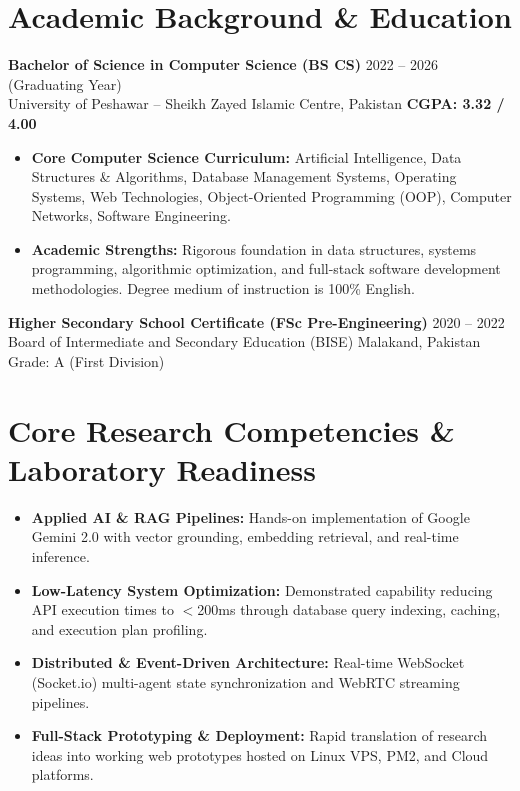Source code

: \documentclass[10pt,a4paper]{article}
\begin{document}
\section{Academic Background \& Education}
\textbf{Bachelor of Science in Computer Science (BS CS)} \hfill 2022 -- 2026 (Graduating Year) \\
University of Peshawar -- Sheikh Zayed Islamic Centre, Pakistan \hfill \textbf{CGPA: 3.32 / 4.00}
\begin{itemize}
    \item \textbf{Core Computer Science Curriculum:} Artificial Intelligence, Data Structures \& Algorithms, Database Management Systems, Operating Systems, Web Technologies, Object-Oriented Programming (OOP), Computer Networks, Software Engineering.
    \item \textbf{Academic Strengths:} Rigorous foundation in data structures, systems programming, algorithmic optimization, and full-stack software development methodologies. Degree medium of instruction is 100\% English.
\end{itemize}

\vspace{3pt}
\textbf{Higher Secondary School Certificate (FSc Pre-Engineering)} \hfill 2020 -- 2022 \\
Board of Intermediate and Secondary Education (BISE) Malakand, Pakistan \hfill Grade: A (First Division)

\section{Core Research Competencies \& Laboratory Readiness}
\begin{itemize}
    \item \textbf{Applied AI \& RAG Pipelines:} Hands-on implementation of Google Gemini 2.0 with vector grounding, embedding retrieval, and real-time inference.
    \item \textbf{Low-Latency System Optimization:} Demonstrated capability reducing API execution times to $<$200ms through database query indexing, caching, and execution plan profiling.
    \item \textbf{Distributed \& Event-Driven Architecture:} Real-time WebSocket (Socket.io) multi-agent state synchronization and WebRTC streaming pipelines.
    \item \textbf{Full-Stack Prototyping \& Deployment:} Rapid translation of research ideas into working web prototypes hosted on Linux VPS, PM2, and Cloud platforms.
\end{itemize}
\end{document}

◆ **ACTIVITY**: Repeat only the stretch of lines that opens with the line containing "and Cloud platforms." and closes with the final line of the entries, both included, exactly as written.

◆ **ANSWER TO THIS EXERCISE**:
    \item \textbf{Full-Stack Prototyping \& Deployment:} Rapid translation of research ideas into working web prototypes hosted on Linux VPS, PM2, and Cloud platforms.
\end{itemize}
\end{document}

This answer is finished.